● Provided entries
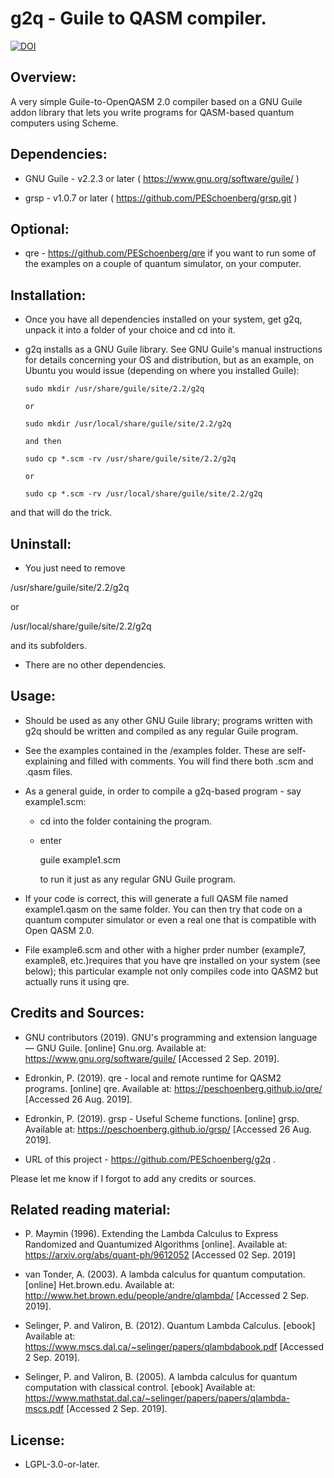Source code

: # g2q - Guile to QASM compiler.

[![DOI](https://zenodo.org/badge/159570670.svg)](https://zenodo.org/badge/latestdoi/159570670)


## Overview:

A very simple Guile-to-OpenQASM 2.0 compiler based on a GNU Guile addon library
that lets you write programs for QASM-based quantum computers using Scheme.


## Dependencies:

* GNU Guile - v2.2.3 or later ( https://www.gnu.org/software/guile/ )

* grsp - v1.0.7 or later ( https://github.com/PESchoenberg/grsp.git )


## Optional:

* qre - https://github.com/PESchoenberg/qre if you want to run some of the
examples on a couple of quantum simulator, on your computer.


## Installation:

* Once you have all dependencies installed on your system, get g2q, unpack 
it into a folder of your choice and cd into it.

* g2q installs as a GNU Guile library. See GNU Guile's manual instructions for
details concerning your OS and distribution, but as an example, on Ubuntu you
would issue (depending on where you installed Guile):

      sudo mkdir /usr/share/guile/site/2.2/g2q

      or

      sudo mkdir /usr/local/share/guile/site/2.2/g2q

      and then 

      sudo cp *.scm -rv /usr/share/guile/site/2.2/g2q

      or

      sudo cp *.scm -rv /usr/local/share/guile/site/2.2/g2q

and that will do the trick.


## Uninstall:

* You just need to remove

/usr/share/guile/site/2.2/g2q

or

/usr/local/share/guile/site/2.2/g2q

and its subfolders.

* There are no other dependencies.


## Usage:

* Should be used as any other GNU Guile library; programs written with g2q
should be written and compiled as any regular Guile program.

* See the examples contained in the /examples folder. These are self-explaining
and filled with comments. You will find there both .scm and .qasm files.

* As a general guide, in order to compile a g2q-based program - say example1.scm:

  * cd into the folder containing the program.

  * enter

    guile example1.scm

    to run it just as any regular GNU Guile program.

* If your code is correct, this will generate a full QASM file named
example1.qasm on the same folder. You can then try that code on a quantum
computer simulator or even a real one that is compatible with Open QASM 2.0.

* File example6.scm and other with a higher prder number (example7, example8,
etc.)requires that you have qre installed on your system (see below); this
particular example not only compiles code into QASM2 but actually runs it
using qre.


## Credits and Sources:

* GNU contributors (2019). GNU's programming and extension language — GNU
Guile. [online] Gnu.org. Available at: https://www.gnu.org/software/guile/
[Accessed 2 Sep. 2019].

* Edronkin, P. (2019). qre - local and remote runtime for QASM2 programs.
[online] qre. Available at: https://peschoenberg.github.io/qre/
[Accessed 26 Aug. 2019].

* Edronkin, P. (2019). grsp - Useful Scheme functions. [online] grsp.
Available at: https://peschoenberg.github.io/grsp/ [Accessed 26 Aug. 2019].

* URL of this project - https://github.com/PESchoenberg/g2q .

Please let me know if I forgot to add any credits or sources.


## Related reading material:

* P. Maymin (1996). Extending the Lambda Calculus to Express Randomized and
Quantumized Algorithms [online]. Available at:
https://arxiv.org/abs/quant-ph/9612052 [Accessed 02 Sep. 2019]

* van Tonder, A. (2003). A lambda calculus for quantum computation. [online]
Het.brown.edu. Available at:
http://www.het.brown.edu/people/andre/qlambda/ [Accessed 2 Sep. 2019].

* Selinger, P. and Valiron, B. (2012). Quantum Lambda Calculus. [ebook]
Available at: https://www.mscs.dal.ca/~selinger/papers/qlambdabook.pdf
[Accessed 2 Sep. 2019].

* Selinger, P. and Valiron, B. (2005). A lambda calculus for quantum
computation with classical control. [ebook] Available at:
https://www.mathstat.dal.ca/~selinger/papers/papers/qlambda-mscs.pdf
[Accessed 2 Sep. 2019].


## License:

* LGPL-3.0-or-later.


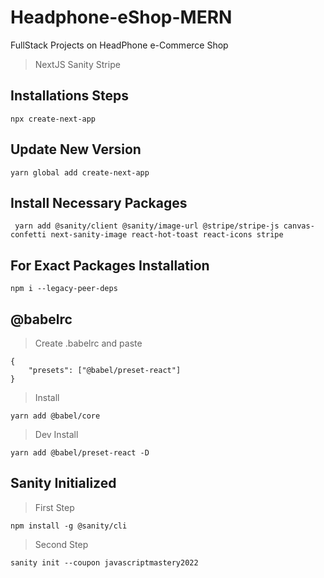 # Headphone-eShop-MERN

FullStack Projects on HeadPhone e-Commerce Shop

> NextJS
> Sanity
> Stripe

## Installations Steps

    npx create-next-app

## Update New Version

    yarn global add create-next-app

## Install Necessary Packages

     yarn add @sanity/client @sanity/image-url @stripe/stripe-js canvas-confetti next-sanity-image react-hot-toast react-icons stripe

## For Exact Packages Installation

    npm i --legacy-peer-deps

## @babelrc

> Create .babelrc and paste

    {
        "presets": ["@babel/preset-react"]
    }

> Install

    yarn add @babel/core

> Dev Install

    yarn add @babel/preset-react -D

## Sanity Initialized

> First Step

    npm install -g @sanity/cli

> Second Step

    sanity init --coupon javascriptmastery2022
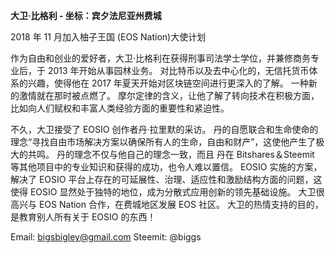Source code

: **大卫·比格利 - 坐标：宾夕法尼亚州费城**

2018 年 11 月加入柚子王国  (EOS Nation)大使计划

作为自由和创业的爱好者，大卫·比格利在获得刑事司法学士学位，并兼修商务专业后，于 2013 年开始从事园林业务。 对比特币以及去中心化的，无信托货币体系的兴趣，使得他在 2017 年夏天开始对区块链空间进行更深入的了解。 一种新的激情就在那时被点燃了。 摩尔定律的含义，让他了解了转向技术在积极方面，比如向人们赋权和丰富人类经验方面的重要性和紧迫性。

不久，大卫接受了 EOSIO 创作者丹·拉里默的采访。 丹的自愿联合和生命使命的理念“寻找自由市场解决方案以确保所有人的生命，自由和财产”，这使他产生了极大的共鸣。 丹的理念不仅与他自己的理念一致，而且 丹在 Bitshares＆Steemit 等其他项目中的专业知识和获得的成功，也令人难以置信。 EOSIO 实施的方案，解决了 EOSIO 平台上存在的可延展性、治理、适应性和激励结构方面的问题，这使得 EOSIO 显然处于独特的地位，成为分散式应用创新的领先基础设施。 大卫很高兴与 EOS Nation 合作，在费城地区发展 EOS 社区。 大卫的热情支持的目的，是教育别人所有关于 EOSIO 的东西！

Email: bigsbigley@gmail.com
Steemit: @biggs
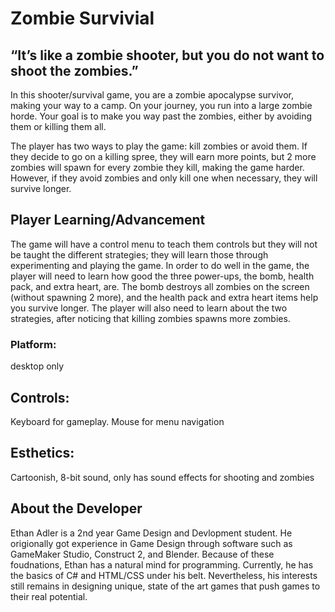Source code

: # Zombie Survivial

## “It’s like a zombie shooter, but you do not want to shoot the zombies.”
In this shooter/survival game, you are a zombie apocalypse survivor, making your way to a camp. On your journey, you run into a large zombie horde. Your goal is to make you way past the zombies, either by avoiding them or killing them all. 

The player has two ways to play the game: kill zombies or avoid them. If they decide to go on a killing spree, they will earn more points, but 2 more zombies will spawn for every zombie they kill, making the game harder. However, if they avoid zombies and only kill one when necessary, they will survive longer.

## Player Learning/Advancement
The game will have a control menu to teach them controls but they will not be taught the different strategies; they will learn those through experimenting and playing the game.
In order to do well in the game, the player will need to learn how good the three power-ups, the bomb, health pack, and extra heart, are. The bomb destroys all zombies on the screen (without spawning 2 more), and the health pack and extra heart items help you survive longer. The player will also need to learn about the two strategies, after noticing that killing zombies spawns more zombies.

### Platform: 
desktop only

## Controls: 
Keyboard for gameplay. Mouse for menu navigation

## Esthetics: 
Cartoonish, 8-bit sound, only has sound effects for shooting and zombies

## About the Developer
Ethan Adler is a 2nd year Game Design and Devlopment student. He origionally got experience in Game Design through software such as GameMaker Studio, Construct 2, and Blender. Because of these foudnations, Ethan has a natural mind for programming. Currently, he has the basics of C# and HTML/CSS under his belt. Nevertheless, his interests still remains in designing unique, state of the art games that push games to their real potential.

● The task
Images aside, return each entry above precisely as it stands.

● Completed task
Source code

: # g2q - Guile to QASM compiler.

[![DOI](https://zenodo.org/badge/159570670.svg)](https://zenodo.org/badge/latestdoi/159570670)


## Overview:

A very simple Guile-to-OpenQASM 2.0 compiler based on a GNU Guile addon library
that lets you write programs for QASM-based quantum computers using Scheme.


## Dependencies:

* GNU Guile - v2.2.3 or later ( https://www.gnu.org/software/guile/ )

* grsp - v1.0.7 or later ( https://github.com/PESchoenberg/grsp.git )


## Optional:

* qre - https://github.com/PESchoenberg/qre if you want to run some of the
examples on a couple of quantum simulator, on your computer.


## Installation:

* Once you have all dependencies installed on your system, get g2q, unpack 
it into a folder of your choice and cd into it.

* g2q installs as a GNU Guile library. See GNU Guile's manual instructions for
details concerning your OS and distribution, but as an example, on Ubuntu you
would issue (depending on where you installed Guile):

      sudo mkdir /usr/share/guile/site/2.2/g2q

      or

      sudo mkdir /usr/local/share/guile/site/2.2/g2q

      and then 

      sudo cp *.scm -rv /usr/share/guile/site/2.2/g2q

      or

      sudo cp *.scm -rv /usr/local/share/guile/site/2.2/g2q

and that will do the trick.


## Uninstall:

* You just need to remove

/usr/share/guile/site/2.2/g2q

or

/usr/local/share/guile/site/2.2/g2q

and its subfolders.

* There are no other dependencies.


## Usage:

* Should be used as any other GNU Guile library; programs written with g2q
should be written and compiled as any regular Guile program.

* See the examples contained in the /examples folder. These are self-explaining
and filled with comments. You will find there both .scm and .qasm files.

* As a general guide, in order to compile a g2q-based program - say example1.scm:

  * cd into the folder containing the program.

  * enter

    guile example1.scm

    to run it just as any regular GNU Guile program.

* If your code is correct, this will generate a full QASM file named
example1.qasm on the same folder. You can then try that code on a quantum
computer simulator or even a real one that is compatible with Open QASM 2.0.

* File example6.scm and other with a higher prder number (example7, example8,
etc.)requires that you have qre installed on your system (see below); this
particular example not only compiles code into QASM2 but actually runs it
using qre.


## Credits and Sources:

* GNU contributors (2019). GNU's programming and extension language — GNU
Guile. [online] Gnu.org. Available at: https://www.gnu.org/software/guile/
[Accessed 2 Sep. 2019].

* Edronkin, P. (2019). qre - local and remote runtime for QASM2 programs.
[online] qre. Available at: https://peschoenberg.github.io/qre/
[Accessed 26 Aug. 2019].

* Edronkin, P. (2019). grsp - Useful Scheme functions. [online] grsp.
Available at: https://peschoenberg.github.io/grsp/ [Accessed 26 Aug. 2019].

* URL of this project - https://github.com/PESchoenberg/g2q .

Please let me know if I forgot to add any credits or sources.


## Related reading material:

* P. Maymin (1996). Extending the Lambda Calculus to Express Randomized and
Quantumized Algorithms [online]. Available at:
https://arxiv.org/abs/quant-ph/9612052 [Accessed 02 Sep. 2019]

* van Tonder, A. (2003). A lambda calculus for quantum computation. [online]
Het.brown.edu. Available at:
http://www.het.brown.edu/people/andre/qlambda/ [Accessed 2 Sep. 2019].

* Selinger, P. and Valiron, B. (2012). Quantum Lambda Calculus. [ebook]
Available at: https://www.mscs.dal.ca/~selinger/papers/qlambdabook.pdf
[Accessed 2 Sep. 2019].

* Selinger, P. and Valiron, B. (2005). A lambda calculus for quantum
computation with classical control. [ebook] Available at:
https://www.mathstat.dal.ca/~selinger/papers/papers/qlambda-mscs.pdf
[Accessed 2 Sep. 2019].


## License:

* LGPL-3.0-or-later.


 # Headphone-eShop-MERN

FullStack Projects on HeadPhone e-Commerce Shop

> NextJS
> Sanity
> Stripe

## Installations Steps

    npx create-next-app

## Update New Version

    yarn global add create-next-app

## Install Necessary Packages

     yarn add @sanity/client @sanity/image-url @stripe/stripe-js canvas-confetti next-sanity-image react-hot-toast react-icons stripe

## For Exact Packages Installation

    npm i --legacy-peer-deps

## @babelrc

> Create .babelrc and paste

    {
        "presets": ["@babel/preset-react"]
    }

> Install

    yarn add @babel/core

> Dev Install

    yarn add @babel/preset-react -D

## Sanity Initialized

> First Step

    npm install -g @sanity/cli

> Second Step

    sanity init --coupon javascriptmastery2022
Source code

: **大卫·比格利 - 坐标：宾夕法尼亚州费城**

2018 年 11 月加入柚子王国  (EOS Nation)大使计划

作为自由和创业的爱好者，大卫·比格利在获得刑事司法学士学位，并兼修商务专业后，于 2013 年开始从事园林业务。 对比特币以及去中心化的，无信托货币体系的兴趣，使得他在 2017 年夏天开始对区块链空间进行更深入的了解。 一种新的激情就在那时被点燃了。 摩尔定律的含义，让他了解了转向技术在积极方面，比如向人们赋权和丰富人类经验方面的重要性和紧迫性。

不久，大卫接受了 EOSIO 创作者丹·拉里默的采访。 丹的自愿联合和生命使命的理念“寻找自由市场解决方案以确保所有人的生命，自由和财产”，这使他产生了极大的共鸣。 丹的理念不仅与他自己的理念一致，而且 丹在 Bitshares＆Steemit 等其他项目中的专业知识和获得的成功，也令人难以置信。 EOSIO 实施的方案，解决了 EOSIO 平台上存在的可延展性、治理、适应性和激励结构方面的问题，这使得 EOSIO 显然处于独特的地位，成为分散式应用创新的领先基础设施。 大卫很高兴与 EOS Nation 合作，在费城地区发展 EOS 社区。 大卫的热情支持的目的，是教育别人所有关于 EOSIO 的东西！

Email: bigsbigley@gmail.com
Steemit: @biggs
Source code

: # Zombie Survivial

## “It’s like a zombie shooter, but you do not want to shoot the zombies.”
In this shooter/survival game, you are a zombie apocalypse survivor, making your way to a camp. On your journey, you run into a large zombie horde. Your goal is to make you way past the zombies, either by avoiding them or killing them all. 

The player has two ways to play the game: kill zombies or avoid them. If they decide to go on a killing spree, they will earn more points, but 2 more zombies will spawn for every zombie they kill, making the game harder. However, if they avoid zombies and only kill one when necessary, they will survive longer.

## Player Learning/Advancement
The game will have a control menu to teach them controls but they will not be taught the different strategies; they will learn those through experimenting and playing the game.
In order to do well in the game, the player will need to learn how good the three power-ups, the bomb, health pack, and extra heart, are. The bomb destroys all zombies on the screen (without spawning 2 more), and the health pack and extra heart items help you survive longer. The player will also need to learn about the two strategies, after noticing that killing zombies spawns more zombies.

### Platform: 
desktop only

## Controls: 
Keyboard for gameplay. Mouse for menu navigation

## Esthetics: 
Cartoonish, 8-bit sound, only has sound effects for shooting and zombies

## About the Developer
Ethan Adler is a 2nd year Game Design and Devlopment student. He origionally got experience in Game Design through software such as GameMaker Studio, Construct 2, and Blender. Because of these foudnations, Ethan has a natural mind for programming. Currently, he has the basics of C# and HTML/CSS under his belt. Nevertheless, his interests still remains in designing unique, state of the art games that push games to their real potential.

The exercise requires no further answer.